Sunday, January 14, 2018

Color Testing and the New Painting

In my last post, I talked about a new painting on my easel.  One of the things I want to work on is color mixing.  The impetus came from researching Jeremy Lipking's process.  I had noticed that his colors were beautifully muted without going into mud.  That's not an easy thing to do.  Several people who have taken workshops with him have made blog posts about his processes.  As it turns out, his palette is pretty basic with almost no unusual colors.  One notable difference is that he does not use earth colors (the umbers, siennas, and yellow ochre) because, he says, they go to mud very quickly.  That being said, he apparently does use burnt Sienna on occasion, plus a couple of reds that could be considered earth tones, depending on how they're prepared by the paint maker.

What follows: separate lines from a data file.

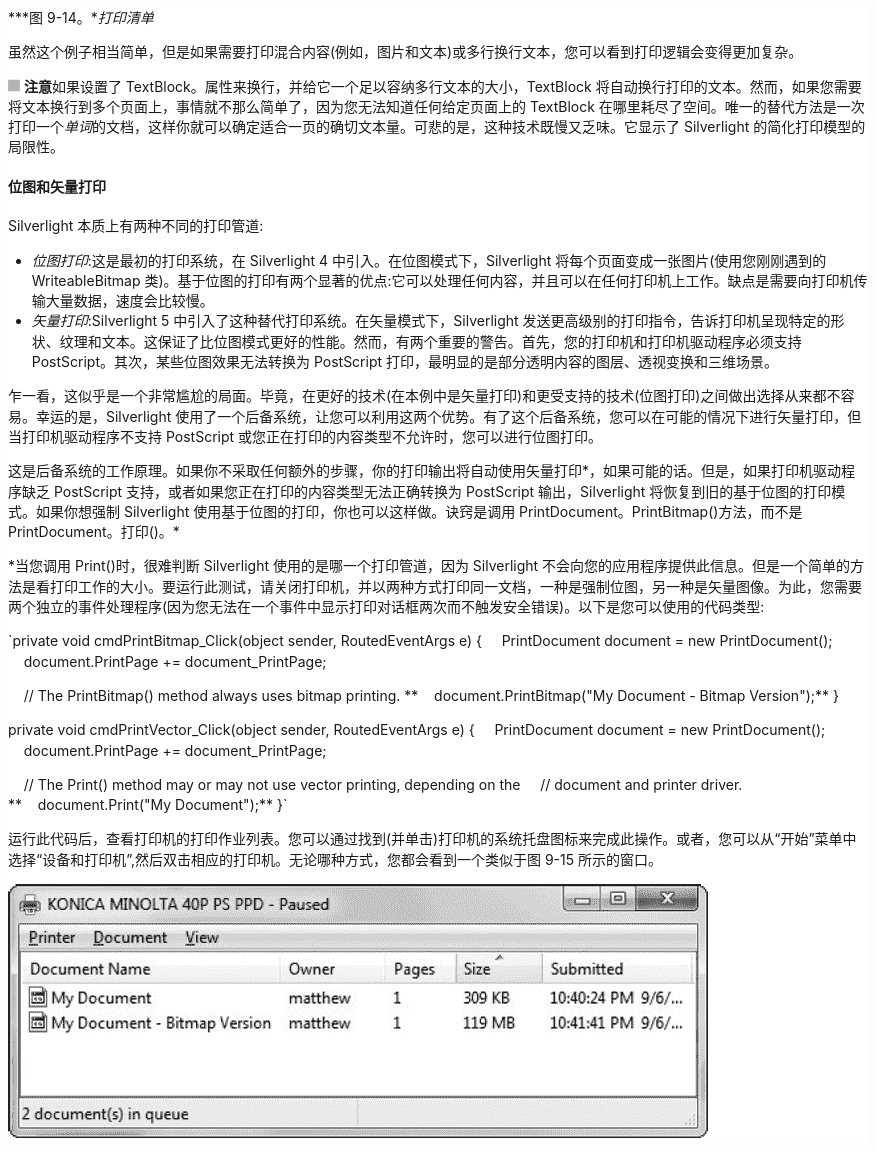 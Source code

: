 ***图 9-14。**打印清单*

虽然这个例子相当简单，但是如果需要打印混合内容(例如，图片和文本)或多行换行文本，您可以看到打印逻辑会变得更加复杂。

![images](img/square.jpg) **注意**如果设置了 TextBlock。属性来换行，并给它一个足以容纳多行文本的大小，TextBlock 将自动换行打印的文本。然而，如果您需要将文本换行到多个页面上，事情就不那么简单了，因为您无法知道任何给定页面上的 TextBlock 在哪里耗尽了空间。唯一的替代方法是一次打印一个*单词*的文档，这样你就可以确定适合一页的确切文本量。可悲的是，这种技术既慢又乏味。它显示了 Silverlight 的简化打印模型的局限性。

#### 位图和矢量打印

Silverlight 本质上有两种不同的打印管道:

*   *位图打印*:这是最初的打印系统，在 Silverlight 4 中引入。在位图模式下，Silverlight 将每个页面变成一张图片(使用您刚刚遇到的 WriteableBitmap 类)。基于位图的打印有两个显著的优点:它可以处理任何内容，并且可以在任何打印机上工作。缺点是需要向打印机传输大量数据，速度会比较慢。
*   *矢量打印*:Silverlight 5 中引入了这种替代打印系统。在矢量模式下，Silverlight 发送更高级别的打印指令，告诉打印机呈现特定的形状、纹理和文本。这保证了比位图模式更好的性能。然而，有两个重要的警告。首先，您的打印机和打印机驱动程序必须支持 PostScript。其次，某些位图效果无法转换为 PostScript 打印，最明显的是部分透明内容的图层、透视变换和三维场景。

乍一看，这似乎是一个非常尴尬的局面。毕竟，在更好的技术(在本例中是矢量打印)和更受支持的技术(位图打印)之间做出选择从来都不容易。幸运的是，Silverlight 使用了一个后备系统，让您可以利用这两个优势。有了这个后备系统，您可以在可能的情况下进行矢量打印，但当打印机驱动程序不支持 PostScript 或您正在打印的内容类型不允许时，您可以进行位图打印。

这是后备系统的工作原理。如果你不采取任何额外的步骤，你的打印输出将自动使用矢量打印*，如果可能的话。但是，如果打印机驱动程序缺乏 PostScript 支持，或者如果您正在打印的内容类型无法正确转换为 PostScript 输出，Silverlight 将恢复到旧的基于位图的打印模式。如果你想强制 Silverlight 使用基于位图的打印，你也可以这样做。诀窍是调用 PrintDocument。PrintBitmap()方法，而不是 PrintDocument。打印()。*

 *当您调用 Print()时，很难判断 Silverlight 使用的是哪一个打印管道，因为 Silverlight 不会向您的应用程序提供此信息。但是一个简单的方法是看打印工作的大小。要运行此测试，请关闭打印机，并以两种方式打印同一文档，一种是强制位图，另一种是矢量图像。为此，您需要两个独立的事件处理程序(因为您无法在一个事件中显示打印对话框两次而不触发安全错误)。以下是您可以使用的代码类型:

`private void cmdPrintBitmap_Click(object sender, RoutedEventArgs e)
{
    PrintDocument document = new PrintDocument();
    document.PrintPage += document_PrintPage;

    // The PrintBitmap() method always uses bitmap printing.
**    document.PrintBitmap("My Document - Bitmap Version");**
}

private void cmdPrintVector_Click(object sender, RoutedEventArgs e)
{
    PrintDocument document = new PrintDocument();
    document.PrintPage += document_PrintPage;

    // The Print() method may or may not use vector printing, depending on the
    // document and printer driver.
**    document.Print("My Document");**
}`

运行此代码后，查看打印机的打印作业列表。您可以通过找到(并单击)打印机的系统托盘图标来完成此操作。或者，您可以从“开始”菜单中选择“设备和打印机”,然后双击相应的打印机。无论哪种方式，您都会看到一个类似于图 9-15 所示的窗口。

![images](img/9781430234791_Fig09-15.jpg)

So with this painting, I thought I'd use a very limited palette and use them to mix a range of grays and muted colors.  Today, in the studio, I put that plan into action.  I put some ultramarine blue, cadmium yellow medium, cadmium red light, and Flemish white (a lead white) on the palette.  Then I mixed up a range of cool and warm grays, then some cooler and warmer skin tones.  Here's how the process looked:


There were more sheets, but you get the idea.  I'm seeing a nice range of cool and warm grays, nice muted greens, and some good skin tones.  Some of the mixtures gave a dark brown and I was even able to come up with one that was close to burnt Sienna.  No blacks, though.  Ultramarine blue and cad red will give a very dark muted purple, but as soon as you add a bit of yellow to the mixture, it gets lighter.

The next step was to apply some of these colors to the new painting.  I started on the face, since that's the focus, and laid in what will probably be the first of several layers.  Here's a detail of how it looks right now:


This is a fun challenge.  I'm excited to see what happens with it next.  I'll let you in on a secret: I have no idea how it'll turn out!